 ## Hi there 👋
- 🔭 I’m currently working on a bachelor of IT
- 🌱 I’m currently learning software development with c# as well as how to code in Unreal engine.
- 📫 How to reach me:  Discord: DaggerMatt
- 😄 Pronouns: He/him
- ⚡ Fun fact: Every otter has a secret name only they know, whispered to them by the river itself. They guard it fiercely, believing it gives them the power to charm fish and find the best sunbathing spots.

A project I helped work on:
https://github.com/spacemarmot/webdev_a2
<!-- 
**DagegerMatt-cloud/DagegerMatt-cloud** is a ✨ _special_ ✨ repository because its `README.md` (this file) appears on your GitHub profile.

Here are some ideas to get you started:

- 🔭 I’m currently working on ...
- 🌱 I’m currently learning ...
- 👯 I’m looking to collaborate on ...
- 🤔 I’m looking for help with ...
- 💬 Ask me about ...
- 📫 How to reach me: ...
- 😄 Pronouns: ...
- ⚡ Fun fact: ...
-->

● EXERCISE PROMPT: In the data above, which lines include "looking"? Return those lines.

● OUTPUT FOR THIS EXERCISE:
- 👯 I’m looking to collaborate on ...
- 🤔 I’m looking for help with ...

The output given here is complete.